:: Dataset excerpts

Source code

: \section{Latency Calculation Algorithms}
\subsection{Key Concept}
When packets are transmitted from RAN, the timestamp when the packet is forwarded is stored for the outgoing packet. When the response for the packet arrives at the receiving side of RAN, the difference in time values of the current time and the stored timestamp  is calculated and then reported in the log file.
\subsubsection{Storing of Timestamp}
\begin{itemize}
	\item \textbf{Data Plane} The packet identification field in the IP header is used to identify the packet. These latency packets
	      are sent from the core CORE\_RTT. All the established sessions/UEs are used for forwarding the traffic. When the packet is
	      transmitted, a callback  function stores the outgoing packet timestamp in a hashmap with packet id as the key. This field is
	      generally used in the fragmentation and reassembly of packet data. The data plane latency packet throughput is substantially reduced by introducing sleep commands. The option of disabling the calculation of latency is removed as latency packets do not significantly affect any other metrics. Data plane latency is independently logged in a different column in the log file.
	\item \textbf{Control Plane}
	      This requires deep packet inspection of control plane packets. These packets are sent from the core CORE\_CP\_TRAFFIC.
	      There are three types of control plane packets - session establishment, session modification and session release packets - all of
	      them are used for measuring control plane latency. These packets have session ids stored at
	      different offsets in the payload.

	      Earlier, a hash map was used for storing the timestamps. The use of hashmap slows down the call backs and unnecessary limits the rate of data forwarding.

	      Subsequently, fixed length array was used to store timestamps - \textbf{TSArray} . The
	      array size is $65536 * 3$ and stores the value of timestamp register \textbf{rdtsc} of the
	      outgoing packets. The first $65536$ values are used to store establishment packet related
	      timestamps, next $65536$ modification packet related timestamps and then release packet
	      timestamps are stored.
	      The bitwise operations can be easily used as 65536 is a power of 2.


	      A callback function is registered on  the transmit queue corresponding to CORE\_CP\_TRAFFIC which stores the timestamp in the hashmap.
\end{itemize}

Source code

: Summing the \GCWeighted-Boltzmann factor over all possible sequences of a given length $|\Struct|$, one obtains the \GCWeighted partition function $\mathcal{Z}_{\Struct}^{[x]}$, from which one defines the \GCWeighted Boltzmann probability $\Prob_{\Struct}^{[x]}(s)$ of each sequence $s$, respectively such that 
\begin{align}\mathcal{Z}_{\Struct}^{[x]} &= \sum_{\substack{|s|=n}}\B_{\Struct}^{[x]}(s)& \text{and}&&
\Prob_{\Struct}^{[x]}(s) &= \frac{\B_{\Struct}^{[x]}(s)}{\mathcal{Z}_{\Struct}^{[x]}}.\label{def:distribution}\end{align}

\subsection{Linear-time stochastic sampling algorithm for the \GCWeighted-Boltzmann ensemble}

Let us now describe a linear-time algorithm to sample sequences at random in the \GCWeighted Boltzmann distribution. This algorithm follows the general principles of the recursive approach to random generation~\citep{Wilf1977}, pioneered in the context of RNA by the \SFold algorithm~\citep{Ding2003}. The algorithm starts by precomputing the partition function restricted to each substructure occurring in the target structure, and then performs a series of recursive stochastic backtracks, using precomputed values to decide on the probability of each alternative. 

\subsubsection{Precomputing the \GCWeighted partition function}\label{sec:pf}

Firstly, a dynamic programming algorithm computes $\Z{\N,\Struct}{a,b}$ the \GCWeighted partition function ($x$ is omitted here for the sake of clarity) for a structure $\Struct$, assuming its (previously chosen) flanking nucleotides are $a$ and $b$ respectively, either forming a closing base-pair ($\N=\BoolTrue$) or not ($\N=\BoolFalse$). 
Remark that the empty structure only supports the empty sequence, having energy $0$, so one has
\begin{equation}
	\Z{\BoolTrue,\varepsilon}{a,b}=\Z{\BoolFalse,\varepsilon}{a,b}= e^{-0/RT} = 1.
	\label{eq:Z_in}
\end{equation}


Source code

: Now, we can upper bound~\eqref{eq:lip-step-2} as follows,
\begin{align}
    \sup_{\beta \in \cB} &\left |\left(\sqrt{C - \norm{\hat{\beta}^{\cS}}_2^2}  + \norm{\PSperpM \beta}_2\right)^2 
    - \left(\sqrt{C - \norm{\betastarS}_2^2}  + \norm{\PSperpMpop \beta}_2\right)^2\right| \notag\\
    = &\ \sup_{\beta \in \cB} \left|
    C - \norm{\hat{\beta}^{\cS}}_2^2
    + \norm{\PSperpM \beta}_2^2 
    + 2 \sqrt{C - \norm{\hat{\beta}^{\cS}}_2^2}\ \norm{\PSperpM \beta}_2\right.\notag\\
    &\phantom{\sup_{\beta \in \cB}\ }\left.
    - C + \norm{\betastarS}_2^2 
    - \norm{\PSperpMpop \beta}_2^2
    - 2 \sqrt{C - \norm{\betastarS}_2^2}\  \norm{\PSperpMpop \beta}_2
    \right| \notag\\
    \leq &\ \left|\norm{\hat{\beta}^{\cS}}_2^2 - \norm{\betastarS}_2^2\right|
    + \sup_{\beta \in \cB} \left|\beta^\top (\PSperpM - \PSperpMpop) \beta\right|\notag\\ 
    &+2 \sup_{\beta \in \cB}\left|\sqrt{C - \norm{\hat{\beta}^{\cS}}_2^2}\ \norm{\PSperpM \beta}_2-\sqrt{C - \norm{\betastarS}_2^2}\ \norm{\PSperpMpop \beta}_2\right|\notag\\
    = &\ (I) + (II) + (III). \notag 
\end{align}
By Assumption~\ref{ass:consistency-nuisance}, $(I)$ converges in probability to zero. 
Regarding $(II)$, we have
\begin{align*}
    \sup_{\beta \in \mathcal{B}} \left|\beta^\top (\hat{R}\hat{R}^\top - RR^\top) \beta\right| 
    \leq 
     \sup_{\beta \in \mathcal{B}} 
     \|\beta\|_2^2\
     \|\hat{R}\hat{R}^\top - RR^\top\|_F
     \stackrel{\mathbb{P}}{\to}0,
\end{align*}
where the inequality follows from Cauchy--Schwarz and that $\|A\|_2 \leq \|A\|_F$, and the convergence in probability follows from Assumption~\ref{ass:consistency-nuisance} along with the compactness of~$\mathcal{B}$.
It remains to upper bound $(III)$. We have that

::::

Task goal
Could you copy every record above exactly as it appears?

Answer to this task
Source code

: \section{Latency Calculation Algorithms}
\subsection{Key Concept}
When packets are transmitted from RAN, the timestamp when the packet is forwarded is stored for the outgoing packet. When the response for the packet arrives at the receiving side of RAN, the difference in time values of the current time and the stored timestamp  is calculated and then reported in the log file.
\subsubsection{Storing of Timestamp}
\begin{itemize}
	\item \textbf{Data Plane} The packet identification field in the IP header is used to identify the packet. These latency packets
	      are sent from the core CORE\_RTT. All the established sessions/UEs are used for forwarding the traffic. When the packet is
	      transmitted, a callback  function stores the outgoing packet timestamp in a hashmap with packet id as the key. This field is
	      generally used in the fragmentation and reassembly of packet data. The data plane latency packet throughput is substantially reduced by introducing sleep commands. The option of disabling the calculation of latency is removed as latency packets do not significantly affect any other metrics. Data plane latency is independently logged in a different column in the log file.
	\item \textbf{Control Plane}
	      This requires deep packet inspection of control plane packets. These packets are sent from the core CORE\_CP\_TRAFFIC.
	      There are three types of control plane packets - session establishment, session modification and session release packets - all of
	      them are used for measuring control plane latency. These packets have session ids stored at
	      different offsets in the payload.

	      Earlier, a hash map was used for storing the timestamps. The use of hashmap slows down the call backs and unnecessary limits the rate of data forwarding.

	      Subsequently, fixed length array was used to store timestamps - \textbf{TSArray} . The
	      array size is $65536 * 3$ and stores the value of timestamp register \textbf{rdtsc} of the
	      outgoing packets. The first $65536$ values are used to store establishment packet related
	      timestamps, next $65536$ modification packet related timestamps and then release packet
	      timestamps are stored.
	      The bitwise operations can be easily used as 65536 is a power of 2.


	      A callback function is registered on  the transmit queue corresponding to CORE\_CP\_TRAFFIC which stores the timestamp in the hashmap.
\end{itemize}

Source code

: Summing the \GCWeighted-Boltzmann factor over all possible sequences of a given length $|\Struct|$, one obtains the \GCWeighted partition function $\mathcal{Z}_{\Struct}^{[x]}$, from which one defines the \GCWeighted Boltzmann probability $\Prob_{\Struct}^{[x]}(s)$ of each sequence $s$, respectively such that 
\begin{align}\mathcal{Z}_{\Struct}^{[x]} &= \sum_{\substack{|s|=n}}\B_{\Struct}^{[x]}(s)& \text{and}&&
\Prob_{\Struct}^{[x]}(s) &= \frac{\B_{\Struct}^{[x]}(s)}{\mathcal{Z}_{\Struct}^{[x]}}.\label{def:distribution}\end{align}

\subsection{Linear-time stochastic sampling algorithm for the \GCWeighted-Boltzmann ensemble}

Let us now describe a linear-time algorithm to sample sequences at random in the \GCWeighted Boltzmann distribution. This algorithm follows the general principles of the recursive approach to random generation~\citep{Wilf1977}, pioneered in the context of RNA by the \SFold algorithm~\citep{Ding2003}. The algorithm starts by precomputing the partition function restricted to each substructure occurring in the target structure, and then performs a series of recursive stochastic backtracks, using precomputed values to decide on the probability of each alternative. 

\subsubsection{Precomputing the \GCWeighted partition function}\label{sec:pf}

Firstly, a dynamic programming algorithm computes $\Z{\N,\Struct}{a,b}$ the \GCWeighted partition function ($x$ is omitted here for the sake of clarity) for a structure $\Struct$, assuming its (previously chosen) flanking nucleotides are $a$ and $b$ respectively, either forming a closing base-pair ($\N=\BoolTrue$) or not ($\N=\BoolFalse$). 
Remark that the empty structure only supports the empty sequence, having energy $0$, so one has
\begin{equation}
	\Z{\BoolTrue,\varepsilon}{a,b}=\Z{\BoolFalse,\varepsilon}{a,b}= e^{-0/RT} = 1.
	\label{eq:Z_in}
\end{equation}


Source code

: Now, we can upper bound~\eqref{eq:lip-step-2} as follows,
\begin{align}
    \sup_{\beta \in \cB} &\left |\left(\sqrt{C - \norm{\hat{\beta}^{\cS}}_2^2}  + \norm{\PSperpM \beta}_2\right)^2 
    - \left(\sqrt{C - \norm{\betastarS}_2^2}  + \norm{\PSperpMpop \beta}_2\right)^2\right| \notag\\
    = &\ \sup_{\beta \in \cB} \left|
    C - \norm{\hat{\beta}^{\cS}}_2^2
    + \norm{\PSperpM \beta}_2^2 
    + 2 \sqrt{C - \norm{\hat{\beta}^{\cS}}_2^2}\ \norm{\PSperpM \beta}_2\right.\notag\\
    &\phantom{\sup_{\beta \in \cB}\ }\left.
    - C + \norm{\betastarS}_2^2 
    - \norm{\PSperpMpop \beta}_2^2
    - 2 \sqrt{C - \norm{\betastarS}_2^2}\  \norm{\PSperpMpop \beta}_2
    \right| \notag\\
    \leq &\ \left|\norm{\hat{\beta}^{\cS}}_2^2 - \norm{\betastarS}_2^2\right|
    + \sup_{\beta \in \cB} \left|\beta^\top (\PSperpM - \PSperpMpop) \beta\right|\notag\\ 
    &+2 \sup_{\beta \in \cB}\left|\sqrt{C - \norm{\hat{\beta}^{\cS}}_2^2}\ \norm{\PSperpM \beta}_2-\sqrt{C - \norm{\betastarS}_2^2}\ \norm{\PSperpMpop \beta}_2\right|\notag\\
    = &\ (I) + (II) + (III). \notag 
\end{align}
By Assumption~\ref{ass:consistency-nuisance}, $(I)$ converges in probability to zero. 
Regarding $(II)$, we have
\begin{align*}
    \sup_{\beta \in \mathcal{B}} \left|\beta^\top (\hat{R}\hat{R}^\top - RR^\top) \beta\right| 
    \leq 
     \sup_{\beta \in \mathcal{B}} 
     \|\beta\|_2^2\
     \|\hat{R}\hat{R}^\top - RR^\top\|_F
     \stackrel{\mathbb{P}}{\to}0,
\end{align*}
where the inequality follows from Cauchy--Schwarz and that $\|A\|_2 \leq \|A\|_F$, and the convergence in probability follows from Assumption~\ref{ass:consistency-nuisance} along with the compactness of~$\mathcal{B}$.
It remains to upper bound $(III)$. We have that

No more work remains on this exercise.